The city bounces back in various ways and one of the most vivid is what has happened to Pippin’s Tavern. It was for more than four decades what could charitably be called a “dive bar” and was located at 860 N. Rush St. It was never mentioned in guidebooks or made any list of great local taverns. But it was a cozy and unassuming place, frequented by the young folks who attend the colleges nearby and by neighbors who preferred their beer cold and their conversation lively. Touting itself as an Irish pub, it also attracted such celebrities as Bono of U2.

Those who walked from the lights parade to where Pippin’s once operated found it shuttered, as it has been since June 2020. But they would also have found, with a few more steps, the new Pippin’s Tavern, which opened last week at 39 E. Chicago Ave., in what had been, until closing in December 2019, a spot called Devon Seafood & Steak (another is open in Oakbrook Terrace).

This new Pippin’s is to the old Pippin’s what Michigan Avenue is to the old Maxwell Street.

One night last week the woman who owned the old place and this new one was in the new location with some friends. Her name is Lyn McKeaney, a buoyant and bright woman who runs the Lodge Management Group, a gathering of saloons that includes She-Nannigans, The Lodge and the Original Mother’s, on Division Street; the Hangge-Uppe, Streeter’s Tavern and the Redhead Piano Bar to the south and the River Shannon in Lincoln Park.

Her late husband, F. Owen McKeaney, started this saloon empire when he bought The Lodge in 1970. He died unexpectedly in 2001, suffering a heart attack in his company’s offices. Lyn carried on with determined energy.

The new Pippin’s, with large windows facing north and west, is all dark wood and stylish, with plenty of artful Irish design touches as well as three banquet rooms and another barroom on the second floor. This new Pippin’s is the first of McKeaney’ s tavern brood to offer food and it has a menu peppered with such items as charred cauliflower, a veal sweetbread corn dog, smoked carrots, beef heart meatballs, fried chicken, roasted branzino, oysters and shrimp … you get the idea.

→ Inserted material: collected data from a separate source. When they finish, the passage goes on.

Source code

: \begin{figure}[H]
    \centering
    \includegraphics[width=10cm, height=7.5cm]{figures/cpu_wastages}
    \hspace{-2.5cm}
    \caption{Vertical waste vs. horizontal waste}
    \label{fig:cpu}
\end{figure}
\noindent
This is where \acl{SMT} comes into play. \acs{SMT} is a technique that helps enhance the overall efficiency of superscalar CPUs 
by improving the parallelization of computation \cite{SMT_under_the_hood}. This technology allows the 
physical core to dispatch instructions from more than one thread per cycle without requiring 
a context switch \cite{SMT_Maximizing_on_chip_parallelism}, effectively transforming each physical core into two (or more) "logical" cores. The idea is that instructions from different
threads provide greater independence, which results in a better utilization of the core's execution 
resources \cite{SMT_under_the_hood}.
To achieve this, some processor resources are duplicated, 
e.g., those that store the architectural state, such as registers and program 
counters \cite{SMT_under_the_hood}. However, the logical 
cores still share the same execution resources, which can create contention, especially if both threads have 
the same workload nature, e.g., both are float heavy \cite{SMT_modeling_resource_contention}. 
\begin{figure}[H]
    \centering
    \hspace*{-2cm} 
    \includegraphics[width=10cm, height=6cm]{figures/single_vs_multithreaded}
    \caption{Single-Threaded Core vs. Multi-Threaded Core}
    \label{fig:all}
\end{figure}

The executive chef is Amanda Barnes, originally from Houston and a veteran of the kitchens at of such local spots as the Publican, Mindy’s HotChocolate, Celeste and the Purple Pig.

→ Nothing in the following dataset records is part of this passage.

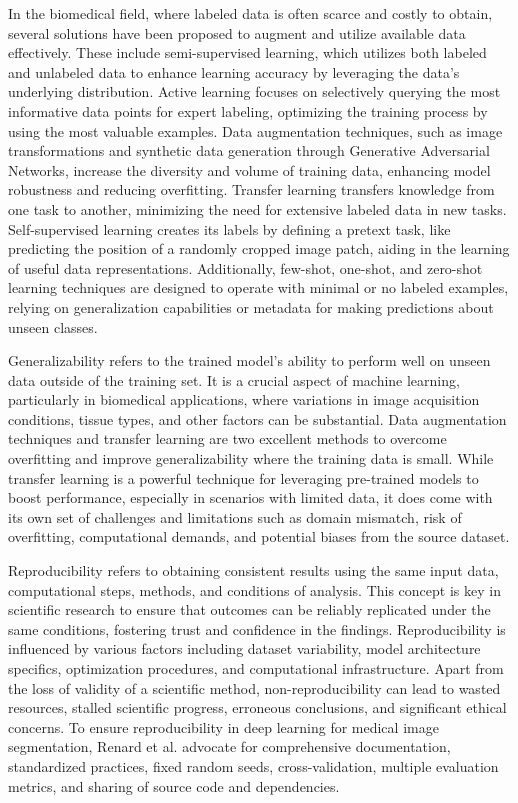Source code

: \documentclass[./dissertation.tex]{subfiles}
\begin{document}
In the biomedical field, where labeled data is often scarce and costly to obtain, several solutions have been proposed to augment and utilize available data effectively. These include semi-supervised learning, which utilizes both labeled and unlabeled data to enhance learning accuracy by leveraging the data’s underlying distribution. Active learning focuses on selectively querying the most informative data points for expert labeling, optimizing the training process by using the most valuable examples. Data augmentation techniques, such as image transformations and synthetic data generation through Generative Adversarial Networks, increase the diversity and volume of training data, enhancing model robustness and reducing overfitting. Transfer learning transfers knowledge from one task to another, minimizing the need for extensive labeled data in new tasks. Self-supervised learning creates its labels by defining a pretext task, like predicting the position of a randomly cropped image patch, aiding in the learning of useful data representations. Additionally, few-shot, one-shot, and zero-shot learning techniques are designed to operate with minimal or no labeled examples, relying on generalization capabilities or metadata for making predictions about unseen classes.

Generalizability refers to the trained model’s ability to perform well on unseen data outside of the training set. It is a crucial aspect of machine learning, particularly in biomedical applications, where variations in image acquisition conditions, tissue types, and other factors can be substantial. Data augmentation techniques and transfer learning are two excellent methods to overcome overfitting and improve generalizability where the training data is small. While transfer learning is a powerful technique for leveraging pre-trained models to boost performance, especially in scenarios with limited data, it does come with its own set of challenges and limitations such as domain mismatch, risk of overfitting, computational demands, and potential biases from the source dataset.

Reproducibility refers to obtaining consistent results using the same input data, computational steps, methods, and conditions of analysis. This concept is key in scientific research to ensure that outcomes can be reliably replicated under the same conditions, fostering trust and confidence in the findings. Reproducibility is influenced by various factors including dataset variability, model architecture specifics, optimization procedures, and computational infrastructure. Apart from the loss of validity of a scientific method, non-reproducibility can lead to wasted resources, stalled scientific progress, erroneous conclusions, and significant ethical concerns. To ensure reproducibility in deep learning for medical image segmentation, Renard et al. advocate for comprehensive documentation, standardized practices, fixed random seeds, cross-validation, multiple evaluation metrics, and sharing of source code and dependencies.
\end{document}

She told me that most of the food served comes from local purveyors, but I will leave it to my Tribune colleagues to take full measure of the quality of the food. I will vouch for its vast selection of beers and many, many bottles of booze.

The old Pippin’s did offer, in its way, some food, simple fare that could be ordered from the shop next door, which was called Downtown Dogs.

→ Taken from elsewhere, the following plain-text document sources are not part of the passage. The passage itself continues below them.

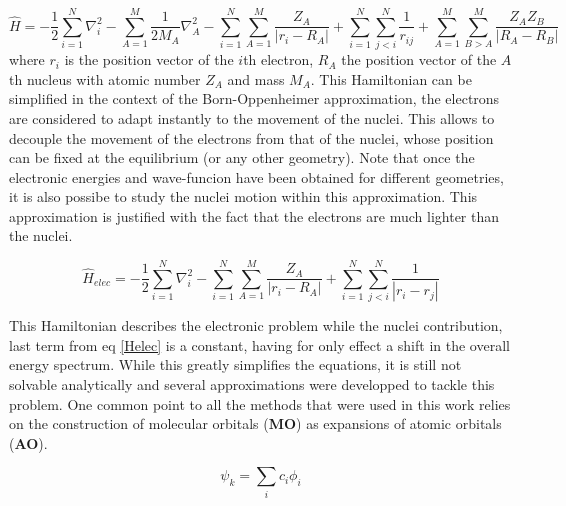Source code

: \documentclass[10pt]{report}
\numberwithin{equation}{section}
\begin{document}
\begin{equation}\label{Helec}
    \hat{H}=-\frac{1}{2}\sum_{i=1}^{N}\nabla_i^2-\sum_{A=1}^{M}\frac{1}{2M_A}\nabla_A^2%
    -\sum_{i=1}^{N}\sum_{A=1}^{M}\frac{Z_A}{|r_i-R_A|}+\sum_{i=1}^{N}\sum_{j<i}^{N}\frac{1}{r_{ij}}%
    +\sum_{A=1}^{M}\sum_{B>A}^{M}\frac{Z_A Z_B}{|R_A-R_B|}
\end{equation}
where $r_i$ is the position vector of the $i$th electron, $R_A$ the position vector of the $A$th nucleus with atomic number $Z_A$ and mass $M_A$.
This Hamiltonian can be simplified in the context of the Born-Oppenheimer approximation, the electrons are considered to adapt instantly to the movement of the nuclei.
This allows to decouple the movement of the electrons from that of the nuclei, whose position can be fixed at the equilibrium (or any other geometry).
Note that once the electronic energies and wave-funcion have been obtained for different geometries, it is also possibe to study the nuclei motion within this approximation.
This approximation is justified with the fact that the electrons are much lighter than the nuclei. 

\begin{equation}\label{HBO}
    \hat{H}_{elec}=-\frac{1}{2}\sum_{i=1}^{N}\nabla_i^2%
    -\sum_{i=1}^{N}\sum_{A=1}^{M}\frac{Z_A}{|r_i-R_A|}+\sum_{i=1}^{N}\sum_{j<i}^{N}\frac{1}{|r_i-r_j|}%
\end{equation}

This Hamiltonian describes the electronic problem while the nuclei contribution, last term from eq \ref{Helec} is a constant, having for only effect a shift in the overall energy spectrum. 
While this greatly simplifies the equations, it is still not solvable analytically and several approximations were developped to tackle this problem. %
One common point to all the methods that were used in this work relies on the construction of molecular orbitals (\textbf{MO}) as expansions of atomic orbitals (\textbf{AO}).

\begin{equation}
    \psi_k=\sum_{i}c_i \phi_i
\end{equation}
\end{document}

That too was once part of the LMG empire, but McKeaney was unable to come to terms with the landlord (ditto with the former Pippin’s) and so the space has been reborn as Devil Dawgs, the latest in a small chain of hot dog oases. This is its fourth location, its original flagship shop closing late in 2020 after 10 years at 2147 N. Sheffield Ave. in the Lincoln Park neighborhood.

No one seems to know the precise origin of the Pippin’s name. One over-served man claimed it was named after former Chicago Bull Scottie Pippen. Others thought it might have derived from the nickname for Peregrin and meant “traveler” or “pilgrim.” One definition has it as a type of apple, another as an “admirable person or thing.” There is a Pippin Street in the Southwest Side’s Ashburn neighborhood and it is said that its name came from either the apple or a place in Virginia.

But what’s in a name? This new Pippin’s was crowded with post-parade patrons, grabbing the eyes of others making their way along the sidewalk toward home by bus or “L” to sections of the city and suburbs less flashy than this section of town but where, one hoped, they might find other signs of hope for a new year.

Time will tell with Pippin’s, though I did hear a lot of encouraging comments. Some came from Cliff Carlson, who is the publisher and editor of Irish American News, a spirited local newspaper. He had been a guest of the new Pippin’s at a special event a few weeks ago and when I tracked him down a couple of days ago, he was in, of all places, Ireland.

That’s where he was when he told me, “Even here in Ireland I was thinking about the new Pippin’s. As cool as bars in Ireland are, Pippins would stand tall with any of them, and it has a touch of style few can match.”